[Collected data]

▽

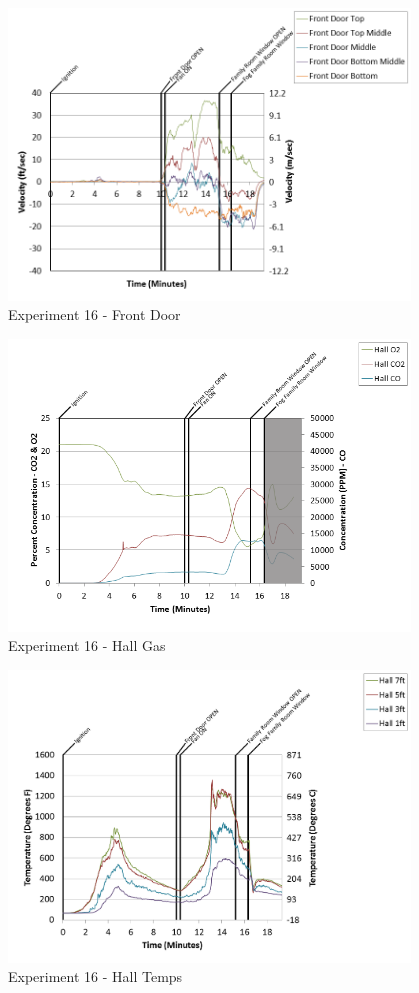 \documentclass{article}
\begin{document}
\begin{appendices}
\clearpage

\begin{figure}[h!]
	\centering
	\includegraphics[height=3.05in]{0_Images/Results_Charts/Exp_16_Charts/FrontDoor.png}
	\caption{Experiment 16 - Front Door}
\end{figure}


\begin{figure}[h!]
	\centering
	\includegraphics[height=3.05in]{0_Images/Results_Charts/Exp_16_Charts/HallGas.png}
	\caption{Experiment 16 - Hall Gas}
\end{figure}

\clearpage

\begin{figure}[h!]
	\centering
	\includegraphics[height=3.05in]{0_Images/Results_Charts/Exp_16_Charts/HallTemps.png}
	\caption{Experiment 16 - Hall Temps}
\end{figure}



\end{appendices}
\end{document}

△
▽

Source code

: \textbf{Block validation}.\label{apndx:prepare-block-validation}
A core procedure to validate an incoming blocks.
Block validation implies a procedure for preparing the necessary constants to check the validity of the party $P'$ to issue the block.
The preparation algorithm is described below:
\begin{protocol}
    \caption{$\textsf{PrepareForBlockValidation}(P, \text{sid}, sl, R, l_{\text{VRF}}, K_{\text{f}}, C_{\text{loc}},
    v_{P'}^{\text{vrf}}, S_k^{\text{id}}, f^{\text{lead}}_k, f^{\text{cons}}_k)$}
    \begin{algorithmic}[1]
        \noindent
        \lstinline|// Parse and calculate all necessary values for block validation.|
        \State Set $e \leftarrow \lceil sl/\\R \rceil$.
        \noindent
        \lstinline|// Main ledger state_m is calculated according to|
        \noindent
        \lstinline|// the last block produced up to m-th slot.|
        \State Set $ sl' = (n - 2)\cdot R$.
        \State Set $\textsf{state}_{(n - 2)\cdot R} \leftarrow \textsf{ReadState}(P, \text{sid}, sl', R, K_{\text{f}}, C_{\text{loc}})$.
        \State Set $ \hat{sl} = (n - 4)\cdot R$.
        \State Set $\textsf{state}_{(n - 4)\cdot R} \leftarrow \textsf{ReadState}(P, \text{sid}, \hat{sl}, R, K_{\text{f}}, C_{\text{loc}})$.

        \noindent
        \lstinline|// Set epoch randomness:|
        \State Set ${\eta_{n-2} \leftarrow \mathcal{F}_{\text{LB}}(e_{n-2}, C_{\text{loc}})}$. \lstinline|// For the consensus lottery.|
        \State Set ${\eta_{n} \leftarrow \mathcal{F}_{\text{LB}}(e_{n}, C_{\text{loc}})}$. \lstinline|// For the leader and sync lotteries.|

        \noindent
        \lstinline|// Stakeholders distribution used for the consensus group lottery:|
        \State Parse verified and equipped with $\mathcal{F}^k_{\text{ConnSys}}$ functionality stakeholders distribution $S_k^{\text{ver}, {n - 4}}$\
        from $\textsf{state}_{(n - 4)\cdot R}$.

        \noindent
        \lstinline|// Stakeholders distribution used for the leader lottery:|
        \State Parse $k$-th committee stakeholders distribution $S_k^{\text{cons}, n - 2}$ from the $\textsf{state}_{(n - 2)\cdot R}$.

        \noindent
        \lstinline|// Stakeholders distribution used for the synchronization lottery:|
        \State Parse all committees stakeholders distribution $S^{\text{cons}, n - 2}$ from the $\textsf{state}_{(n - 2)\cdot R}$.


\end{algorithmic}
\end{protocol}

△

Try it » Determine how many lines of the data contain "leftarrow" and give nothing but that number.

Completed task » 5